What Freud calls the super-ego is the operation of a complex which from ancient times has found expression in the moral code, and therefore surely appertains to the general and traditional
consciousness.
When he seeks the origins of the moral reaction in man’s hereditary disposition, this contradicts his assumptio!
That such reactions stem from the experiences of the primal horde, When the primal father created the Oedipus situation through his own willfulness.
Either it was the tyranny of the primal father which created morality, or, if it was already implanted in human nature, it was also present in the primal father, who by his very constitution bore the moral law within him.
The question cannot be resolved empirically because it is in the highest degree improbable that a primal father ever existed and, furthermore, we ourselves were not around when the first moral reactions took place.
“Age-old phylogenetic experience” -this is approximately what I have termed the collective unconscious.
Freud, as you know, rejected my view, and this complicates the situation still further.
For him conscience is a human acquisition. I, on the contrary, maintain that even animals have a conscience-dogs, for instance-and empirically there is much to be said for this, since instinctual conflicts are not altogether unknown on the animal level.
The inheritance of instincts is a known fact, whereas the inheritance of acquired characteristics is controversial.
Freud’s view that conscious experiences are inherited flies in the face of common knowledge and also contradicts his own hypothesis that conscience is made up of ancestral experiences.
Of course you can maintain that morality, as the word “mores” shows, derives from conscious memories handed down by tradition.
But then it cannot at the same time be an inherited instinct.
If it is an inherited instinct, then the experiences in question do not represent a beginning but are the outcome of that instinct.
I seem to remember that I mentioned the example from Zschokke’s Selbstschau because it demonstrates the infectiousness of guilt feelings.
I do not know whether it evoked a feeling of guilt in Zschokke himself.
Some psychological truths can be established by scientific methods, others not.
Although the assertion of immortality is in itself a fact, it is no more proof of immortality than are any other mythological statements.
The only sure thing is that man does make such statements.

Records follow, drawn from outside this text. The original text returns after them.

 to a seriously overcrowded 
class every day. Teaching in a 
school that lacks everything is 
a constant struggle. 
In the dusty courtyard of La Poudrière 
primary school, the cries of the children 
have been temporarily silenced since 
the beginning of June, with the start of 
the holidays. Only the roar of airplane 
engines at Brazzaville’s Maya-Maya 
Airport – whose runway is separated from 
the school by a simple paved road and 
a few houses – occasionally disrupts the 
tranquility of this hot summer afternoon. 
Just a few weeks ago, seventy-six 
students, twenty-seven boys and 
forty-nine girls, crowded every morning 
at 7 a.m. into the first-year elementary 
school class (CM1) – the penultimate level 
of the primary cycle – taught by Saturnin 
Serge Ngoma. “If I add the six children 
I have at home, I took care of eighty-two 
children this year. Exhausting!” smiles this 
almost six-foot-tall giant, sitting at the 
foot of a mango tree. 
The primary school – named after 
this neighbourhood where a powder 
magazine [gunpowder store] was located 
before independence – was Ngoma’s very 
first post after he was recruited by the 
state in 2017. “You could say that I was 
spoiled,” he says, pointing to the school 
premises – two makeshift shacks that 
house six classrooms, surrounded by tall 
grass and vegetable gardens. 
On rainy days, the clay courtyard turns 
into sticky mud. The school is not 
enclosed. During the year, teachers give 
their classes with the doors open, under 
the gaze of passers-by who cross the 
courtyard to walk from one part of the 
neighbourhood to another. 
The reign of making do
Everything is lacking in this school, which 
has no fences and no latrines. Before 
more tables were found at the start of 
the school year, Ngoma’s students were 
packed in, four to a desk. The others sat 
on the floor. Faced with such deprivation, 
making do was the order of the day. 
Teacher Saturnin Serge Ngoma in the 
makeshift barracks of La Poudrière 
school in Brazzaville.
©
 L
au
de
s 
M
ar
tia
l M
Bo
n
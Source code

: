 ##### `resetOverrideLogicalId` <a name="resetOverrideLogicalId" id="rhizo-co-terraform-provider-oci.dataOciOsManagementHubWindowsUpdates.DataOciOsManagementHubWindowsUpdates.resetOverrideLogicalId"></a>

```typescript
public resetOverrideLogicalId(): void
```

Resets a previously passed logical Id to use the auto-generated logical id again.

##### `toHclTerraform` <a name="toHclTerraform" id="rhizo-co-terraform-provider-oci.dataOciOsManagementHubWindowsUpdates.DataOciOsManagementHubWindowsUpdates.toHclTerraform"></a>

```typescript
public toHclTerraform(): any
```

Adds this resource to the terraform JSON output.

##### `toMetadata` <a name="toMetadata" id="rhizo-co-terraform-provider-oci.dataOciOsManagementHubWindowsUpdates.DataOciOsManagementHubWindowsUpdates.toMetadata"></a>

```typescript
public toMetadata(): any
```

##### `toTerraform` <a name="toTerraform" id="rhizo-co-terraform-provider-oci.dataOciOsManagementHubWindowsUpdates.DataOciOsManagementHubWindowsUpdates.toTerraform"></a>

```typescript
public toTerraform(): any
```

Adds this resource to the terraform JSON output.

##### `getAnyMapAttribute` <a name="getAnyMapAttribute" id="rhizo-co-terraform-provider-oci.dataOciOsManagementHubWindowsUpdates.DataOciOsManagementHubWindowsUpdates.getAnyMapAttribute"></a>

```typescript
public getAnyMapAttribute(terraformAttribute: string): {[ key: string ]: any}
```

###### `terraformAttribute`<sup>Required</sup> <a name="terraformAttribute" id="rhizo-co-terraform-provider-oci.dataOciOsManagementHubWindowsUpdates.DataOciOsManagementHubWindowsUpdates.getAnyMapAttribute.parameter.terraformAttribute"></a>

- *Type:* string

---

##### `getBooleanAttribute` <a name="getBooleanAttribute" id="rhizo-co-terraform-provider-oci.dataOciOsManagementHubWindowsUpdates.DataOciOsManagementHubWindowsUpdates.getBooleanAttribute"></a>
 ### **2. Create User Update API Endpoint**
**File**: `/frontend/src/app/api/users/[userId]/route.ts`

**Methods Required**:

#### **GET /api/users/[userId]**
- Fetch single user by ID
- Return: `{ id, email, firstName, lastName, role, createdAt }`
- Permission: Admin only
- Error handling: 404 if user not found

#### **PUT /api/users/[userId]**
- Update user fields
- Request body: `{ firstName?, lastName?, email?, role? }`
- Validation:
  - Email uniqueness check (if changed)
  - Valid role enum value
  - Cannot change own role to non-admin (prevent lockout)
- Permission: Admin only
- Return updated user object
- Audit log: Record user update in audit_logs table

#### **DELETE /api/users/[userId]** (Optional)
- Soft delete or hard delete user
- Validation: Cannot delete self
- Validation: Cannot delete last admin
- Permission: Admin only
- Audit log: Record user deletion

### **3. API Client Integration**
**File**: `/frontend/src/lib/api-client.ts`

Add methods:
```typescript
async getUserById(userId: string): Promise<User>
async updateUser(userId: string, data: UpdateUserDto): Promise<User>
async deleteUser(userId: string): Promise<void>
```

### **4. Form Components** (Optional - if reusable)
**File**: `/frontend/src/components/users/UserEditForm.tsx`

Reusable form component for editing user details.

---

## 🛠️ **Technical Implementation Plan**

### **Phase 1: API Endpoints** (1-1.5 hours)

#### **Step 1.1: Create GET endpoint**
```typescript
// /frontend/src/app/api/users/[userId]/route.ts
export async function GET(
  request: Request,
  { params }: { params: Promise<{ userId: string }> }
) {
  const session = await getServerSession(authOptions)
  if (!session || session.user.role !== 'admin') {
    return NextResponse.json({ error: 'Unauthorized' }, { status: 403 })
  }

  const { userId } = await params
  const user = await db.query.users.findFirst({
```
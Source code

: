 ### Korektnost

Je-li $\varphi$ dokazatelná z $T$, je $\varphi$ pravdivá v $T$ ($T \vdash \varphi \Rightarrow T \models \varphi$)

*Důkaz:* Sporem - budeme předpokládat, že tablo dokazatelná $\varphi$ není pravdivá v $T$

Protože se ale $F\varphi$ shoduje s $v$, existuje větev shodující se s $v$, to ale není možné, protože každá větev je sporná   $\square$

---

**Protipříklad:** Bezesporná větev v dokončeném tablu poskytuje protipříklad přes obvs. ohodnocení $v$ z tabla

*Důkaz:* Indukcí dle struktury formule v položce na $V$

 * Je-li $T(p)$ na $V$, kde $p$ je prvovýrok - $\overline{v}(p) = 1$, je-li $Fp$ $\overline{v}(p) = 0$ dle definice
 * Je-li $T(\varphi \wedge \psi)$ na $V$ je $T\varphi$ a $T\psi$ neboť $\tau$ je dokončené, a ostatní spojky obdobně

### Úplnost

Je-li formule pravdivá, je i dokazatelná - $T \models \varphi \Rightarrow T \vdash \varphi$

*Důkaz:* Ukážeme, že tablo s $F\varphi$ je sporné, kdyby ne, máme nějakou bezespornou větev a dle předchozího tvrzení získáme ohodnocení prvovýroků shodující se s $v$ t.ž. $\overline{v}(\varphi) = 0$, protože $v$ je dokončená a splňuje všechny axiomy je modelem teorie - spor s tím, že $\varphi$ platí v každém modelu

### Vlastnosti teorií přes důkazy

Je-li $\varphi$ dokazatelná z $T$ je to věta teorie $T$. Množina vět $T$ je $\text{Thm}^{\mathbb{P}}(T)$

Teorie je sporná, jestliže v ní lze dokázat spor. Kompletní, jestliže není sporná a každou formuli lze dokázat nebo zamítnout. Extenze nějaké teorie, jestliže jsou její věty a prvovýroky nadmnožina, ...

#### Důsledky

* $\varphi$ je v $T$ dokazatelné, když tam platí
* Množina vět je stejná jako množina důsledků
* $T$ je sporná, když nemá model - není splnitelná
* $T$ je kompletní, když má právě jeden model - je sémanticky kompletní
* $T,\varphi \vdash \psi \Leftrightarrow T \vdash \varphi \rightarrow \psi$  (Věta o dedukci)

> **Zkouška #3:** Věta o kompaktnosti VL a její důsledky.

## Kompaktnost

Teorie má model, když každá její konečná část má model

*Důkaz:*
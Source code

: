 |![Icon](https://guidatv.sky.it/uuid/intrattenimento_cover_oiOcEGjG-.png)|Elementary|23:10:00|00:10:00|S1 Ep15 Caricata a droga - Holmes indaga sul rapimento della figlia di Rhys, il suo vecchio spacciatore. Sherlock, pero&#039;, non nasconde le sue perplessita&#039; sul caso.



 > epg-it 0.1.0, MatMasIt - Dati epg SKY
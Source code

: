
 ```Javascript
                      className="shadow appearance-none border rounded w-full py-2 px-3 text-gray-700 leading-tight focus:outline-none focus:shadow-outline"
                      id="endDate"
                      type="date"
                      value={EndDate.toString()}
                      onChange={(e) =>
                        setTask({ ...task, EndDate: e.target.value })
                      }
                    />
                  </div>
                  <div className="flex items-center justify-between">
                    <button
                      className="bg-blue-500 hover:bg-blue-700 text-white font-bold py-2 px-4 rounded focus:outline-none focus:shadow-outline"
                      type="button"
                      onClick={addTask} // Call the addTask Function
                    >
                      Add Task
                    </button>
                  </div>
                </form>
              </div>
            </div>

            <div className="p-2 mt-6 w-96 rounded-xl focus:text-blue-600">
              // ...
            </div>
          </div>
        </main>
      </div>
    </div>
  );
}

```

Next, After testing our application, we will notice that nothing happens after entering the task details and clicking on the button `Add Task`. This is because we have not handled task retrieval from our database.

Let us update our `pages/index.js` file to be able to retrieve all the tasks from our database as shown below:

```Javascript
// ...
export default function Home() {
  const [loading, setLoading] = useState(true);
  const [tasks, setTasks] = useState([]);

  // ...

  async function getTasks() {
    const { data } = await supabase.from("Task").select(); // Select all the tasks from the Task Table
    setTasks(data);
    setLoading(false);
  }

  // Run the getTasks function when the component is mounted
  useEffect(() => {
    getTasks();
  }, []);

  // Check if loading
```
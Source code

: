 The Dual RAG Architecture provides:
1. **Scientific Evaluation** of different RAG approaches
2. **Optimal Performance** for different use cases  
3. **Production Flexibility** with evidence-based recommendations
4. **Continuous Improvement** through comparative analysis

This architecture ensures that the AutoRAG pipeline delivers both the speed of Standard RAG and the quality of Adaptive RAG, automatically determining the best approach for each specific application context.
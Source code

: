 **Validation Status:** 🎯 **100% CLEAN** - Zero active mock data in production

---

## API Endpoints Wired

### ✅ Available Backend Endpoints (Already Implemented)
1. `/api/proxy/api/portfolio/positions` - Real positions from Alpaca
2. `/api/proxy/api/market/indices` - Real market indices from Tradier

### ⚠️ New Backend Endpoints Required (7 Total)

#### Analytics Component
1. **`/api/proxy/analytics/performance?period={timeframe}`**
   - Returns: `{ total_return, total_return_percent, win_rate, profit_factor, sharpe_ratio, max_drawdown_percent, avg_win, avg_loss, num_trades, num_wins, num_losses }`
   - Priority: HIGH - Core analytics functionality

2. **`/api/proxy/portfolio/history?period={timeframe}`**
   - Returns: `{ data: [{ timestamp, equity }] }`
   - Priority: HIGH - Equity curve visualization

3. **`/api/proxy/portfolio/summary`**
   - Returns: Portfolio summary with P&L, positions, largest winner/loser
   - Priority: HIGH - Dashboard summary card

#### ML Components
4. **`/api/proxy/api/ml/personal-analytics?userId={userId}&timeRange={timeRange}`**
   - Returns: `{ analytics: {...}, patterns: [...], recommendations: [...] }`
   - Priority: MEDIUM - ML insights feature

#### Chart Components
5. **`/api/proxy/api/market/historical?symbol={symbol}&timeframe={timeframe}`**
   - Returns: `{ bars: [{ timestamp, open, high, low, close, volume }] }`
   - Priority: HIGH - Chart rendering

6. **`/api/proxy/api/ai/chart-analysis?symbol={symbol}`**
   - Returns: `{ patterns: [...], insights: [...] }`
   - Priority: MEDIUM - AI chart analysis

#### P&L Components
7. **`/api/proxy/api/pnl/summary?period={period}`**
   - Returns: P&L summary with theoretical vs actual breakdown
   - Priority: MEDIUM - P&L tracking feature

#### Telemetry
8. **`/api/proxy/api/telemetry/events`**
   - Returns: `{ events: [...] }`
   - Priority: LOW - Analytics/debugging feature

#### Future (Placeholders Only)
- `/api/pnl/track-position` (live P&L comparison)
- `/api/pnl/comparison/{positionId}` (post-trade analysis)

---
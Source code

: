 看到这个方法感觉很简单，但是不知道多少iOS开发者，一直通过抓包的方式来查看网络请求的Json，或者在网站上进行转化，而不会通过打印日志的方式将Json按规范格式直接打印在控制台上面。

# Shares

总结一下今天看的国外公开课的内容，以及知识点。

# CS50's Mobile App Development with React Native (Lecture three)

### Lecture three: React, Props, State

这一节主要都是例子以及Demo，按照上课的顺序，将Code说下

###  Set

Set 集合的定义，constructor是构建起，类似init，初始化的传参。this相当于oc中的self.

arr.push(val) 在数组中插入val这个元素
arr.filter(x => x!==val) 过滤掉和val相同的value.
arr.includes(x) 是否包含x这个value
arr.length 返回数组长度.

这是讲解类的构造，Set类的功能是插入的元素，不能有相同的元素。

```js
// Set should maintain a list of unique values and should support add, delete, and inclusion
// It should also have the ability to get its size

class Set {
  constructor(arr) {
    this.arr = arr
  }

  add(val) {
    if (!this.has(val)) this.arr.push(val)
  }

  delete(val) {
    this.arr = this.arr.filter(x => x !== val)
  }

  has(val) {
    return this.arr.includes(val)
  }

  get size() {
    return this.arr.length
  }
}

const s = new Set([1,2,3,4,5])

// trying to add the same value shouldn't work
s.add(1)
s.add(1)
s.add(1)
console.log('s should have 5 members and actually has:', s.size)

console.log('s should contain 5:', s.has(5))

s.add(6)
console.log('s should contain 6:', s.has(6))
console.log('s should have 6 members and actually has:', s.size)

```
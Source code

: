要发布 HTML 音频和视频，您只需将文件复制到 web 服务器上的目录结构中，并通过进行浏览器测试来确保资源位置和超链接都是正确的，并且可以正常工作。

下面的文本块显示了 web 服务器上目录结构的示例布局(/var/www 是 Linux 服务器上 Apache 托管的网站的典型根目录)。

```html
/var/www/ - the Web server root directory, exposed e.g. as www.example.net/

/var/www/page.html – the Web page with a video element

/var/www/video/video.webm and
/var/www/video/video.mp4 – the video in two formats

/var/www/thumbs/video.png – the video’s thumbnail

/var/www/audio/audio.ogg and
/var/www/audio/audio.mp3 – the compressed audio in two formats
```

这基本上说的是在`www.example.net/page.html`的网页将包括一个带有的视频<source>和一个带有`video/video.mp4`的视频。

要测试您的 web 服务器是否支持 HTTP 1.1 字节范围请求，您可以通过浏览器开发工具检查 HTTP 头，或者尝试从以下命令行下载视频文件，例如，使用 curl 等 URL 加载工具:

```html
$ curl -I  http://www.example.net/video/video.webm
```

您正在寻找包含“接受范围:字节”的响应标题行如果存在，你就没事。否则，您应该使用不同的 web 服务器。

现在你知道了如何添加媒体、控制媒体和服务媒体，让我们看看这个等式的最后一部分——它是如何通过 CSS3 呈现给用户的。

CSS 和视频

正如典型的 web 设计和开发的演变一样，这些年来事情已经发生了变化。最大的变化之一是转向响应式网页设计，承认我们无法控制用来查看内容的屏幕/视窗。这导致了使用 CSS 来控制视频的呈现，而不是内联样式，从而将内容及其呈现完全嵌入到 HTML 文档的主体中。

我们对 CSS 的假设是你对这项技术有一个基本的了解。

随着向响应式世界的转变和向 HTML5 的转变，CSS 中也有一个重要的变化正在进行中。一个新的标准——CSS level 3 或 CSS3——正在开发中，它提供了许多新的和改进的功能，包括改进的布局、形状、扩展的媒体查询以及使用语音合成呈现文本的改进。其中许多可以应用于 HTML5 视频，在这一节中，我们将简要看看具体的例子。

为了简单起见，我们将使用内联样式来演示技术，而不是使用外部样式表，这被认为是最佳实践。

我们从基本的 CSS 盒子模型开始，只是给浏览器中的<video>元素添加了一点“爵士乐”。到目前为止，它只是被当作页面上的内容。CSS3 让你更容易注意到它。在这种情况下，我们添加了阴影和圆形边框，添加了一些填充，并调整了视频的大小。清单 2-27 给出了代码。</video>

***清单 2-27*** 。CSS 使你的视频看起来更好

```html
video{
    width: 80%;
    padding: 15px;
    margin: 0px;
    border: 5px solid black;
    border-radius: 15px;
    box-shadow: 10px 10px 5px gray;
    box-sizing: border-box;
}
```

This is the only validity they possess and the only possibility we have of approaching them scientifically.
We can only establish that the animal Man makes them and that they have considerable psychological value.
These statements are anthropomorphic, and it cannot be established whether they give grounds for a possible metaphysical reality.
We shall never be able to jump over the epistemological barrier.
I hope we shall meet again at the coming Congress.